Temperature not changing in my code for 1-D heat equation: Explicit Scheme

Question

I am trying to solve the following 1-D heat equation with provided boundary conditions using explicit scheme on Matlab. I have been trying to plot the results but I realized that my temperatures are not changing. How can I solve problem and include the boundary condition?

clc; clear all; close all; 

a=0.45*10^-5;
U_Initial= 30+273.15; %converting to kelvin
U_Wall = 20+273.15; %converting to kelvin
U_BC = 100+273.15; %converting to kelvin
dt= 0.01;
dr= 1;
Lambda= (a*dt)/(dr)^2;
t=1:dt:3600;
r= 3:dr:100;
U = zeros(length(r),length(t));
U(:,1)= U_Initial;
U(1,:)=U_BC;
U(end,:)=U_Wall;
for j= 1:1:length(t)-1
   for i=2:1:length(r)-1
     U(i,j+1)= U(i,j)+Lambda*((dr/r(i))*(U(i+1,j)-U(i-1,j))+ (U(i+1,j)-2*U(i,j)+U(i-1,j)));
   end
end

Answer 1

This stackexchange doesn't really seek to solve these homework-like problems directly. However, I can offer some hints on how to proceed.

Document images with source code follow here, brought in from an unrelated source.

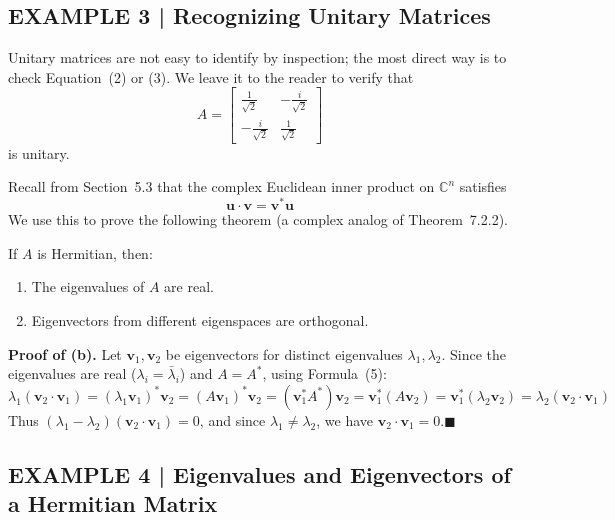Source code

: \documentclass{article}
\begin{document}
\subsection*{EXAMPLE 3 | Recognizing Unitary Matrices}

Unitary matrices are not easy to identify by inspection; the most direct way is to check
Equation~(2) or (3). We leave it to the reader to verify that
\[
  A = \begin{bmatrix} \tfrac{1}{\sqrt{2}} & -\tfrac{i}{\sqrt{2}} \\ -\tfrac{i}{\sqrt{2}} & \tfrac{1}{\sqrt{2}} \end{bmatrix}
\]
is unitary.

Recall from Section~5.3 that the complex Euclidean inner product on $\mathbb{C}^n$ satisfies
\begin{equation}
  \mathbf{u}\cdot\mathbf{v} = \mathbf{v}^*\mathbf{u}
\end{equation}
We use this to prove the following theorem (a complex analog of Theorem~7.2.2).

\begin{tcolorbox}[colback=red!4, colframe=red!60!black,
  title={\textbf{Theorem 7.5.2}}, boxrule=0.5mm, arc=3mm]
If $A$ is Hermitian, then:
\begin{enumerate}
  \item[(a)] The eigenvalues of $A$ are real.
  \item[(b)] Eigenvectors from different eigenspaces are orthogonal.
\end{enumerate}

\medskip
\textbf{Proof of (b).} Let $\mathbf{v}_1,\mathbf{v}_2$ be eigenvectors for distinct eigenvalues
$\lambda_1,\lambda_2$. Since the eigenvalues are real ($\lambda_i = \bar{\lambda}_i$) and $A = A^*$,
using Formula~(5):
\[
  \lambda_1(\mathbf{v}_2\cdot\mathbf{v}_1)
  = (\lambda_1\mathbf{v}_1)^*\mathbf{v}_2
  = (A\mathbf{v}_1)^*\mathbf{v}_2
  = (\mathbf{v}_1^*A^*)\mathbf{v}_2
  = \mathbf{v}_1^*(A\mathbf{v}_2)
  = \mathbf{v}_1^*(\lambda_2\mathbf{v}_2)
  = \lambda_2(\mathbf{v}_2\cdot\mathbf{v}_1)
\]
Thus $(\lambda_1-\lambda_2)(\mathbf{v}_2\cdot\mathbf{v}_1)=0$, and since $\lambda_1\neq\lambda_2$,
we have $\mathbf{v}_2\cdot\mathbf{v}_1 = 0$.\quad$\blacksquare$
\end{tcolorbox}

\subsection*{EXAMPLE 4 | Eigenvalues and Eigenvectors of a Hermitian Matrix}
\end{document}
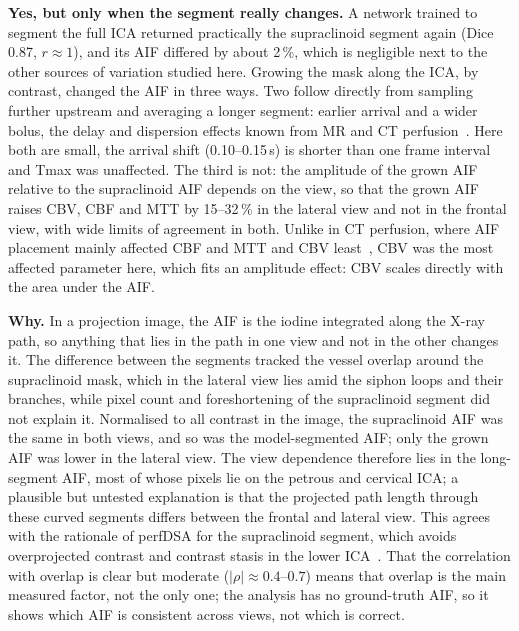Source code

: \textbf{Yes, but only when the segment really changes.} A network trained to segment the full ICA returned
practically the supraclinoid segment again (Dice 0.87, $r \approx 1$), and its AIF differed by about 2\,\%, which
is negligible next to the other sources of variation studied here. Growing the mask along the ICA, by contrast,
changed the AIF in three ways. Two follow directly from sampling further upstream and averaging a longer
segment: earlier arrival and a wider bolus, the delay and dispersion effects known from MR and CT
perfusion~\cite{calamante2000,calamante2013}. Here both are small, the arrival shift (0.10--0.15\,s) is shorter
than one frame interval and Tmax was unaffected. The third is not: the amplitude of the grown AIF relative to
the supraclinoid AIF depends on the view, so that the grown AIF raises CBV, CBF and MTT by 15--32\,\% in the
lateral view and not in the frontal view, with wide limits of agreement in both. Unlike in CT perfusion, where
AIF placement mainly affected CBF and MTT and CBV least~\cite{ferreira2010}, CBV was the most affected
parameter here, which fits an amplitude effect: CBV scales directly with the area under the AIF.

\textbf{Why.} In a projection image, the AIF is the iodine integrated along the X-ray path, so anything that lies
in the path in one view and not in the other changes it. The difference between the segments tracked the vessel
overlap around the supraclinoid mask, which in the lateral view lies amid the siphon loops and their branches,
while pixel count and foreshortening of the supraclinoid segment did not explain it. Normalised to all contrast
in the image, the supraclinoid AIF was the same in both views, and so was the model-segmented AIF; only the
grown AIF was lower in the lateral view. The view dependence therefore lies in the long-segment AIF, most of
whose pixels lie on the petrous and cervical ICA; a plausible but untested explanation is that the projected
path length through these curved segments differs between the frontal and lateral view. This agrees with the rationale of perfDSA for the supraclinoid
segment, which avoids overprojected contrast and contrast stasis in the lower ICA~\cite{su2025perfdsa}. That the
correlation with overlap is clear but moderate ($|\rho| \approx 0.4$--$0.7$) means that overlap is the main
measured factor, not the only one; the analysis has no ground-truth AIF, so it shows which AIF is consistent
across views, not which is correct.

Are you sure the scale of a and lambda are correct? When I assign a=0.1, a reasonable profile develops. Consider non-dimensionalizing your problem so the variables all scale from 0 to 1. These kinds of errors tend to disappear when you formalize the math in this way. Once you have a non-dimensional solution, you can rescale easily.

Be aware that MATLAB also has built in PDE solvers. You might start here to read up on the general approach and getting your problem in the right form, and then use pdepe.

On a side note, look up linspace() as opposed to using the colon operator : for ranges with non-integer steps. The colon operator will leave out the last step in cases like 1:0.6:2, which produces [ 1 1.6 ]. Note that 2 is missing, which is probably not what you intended.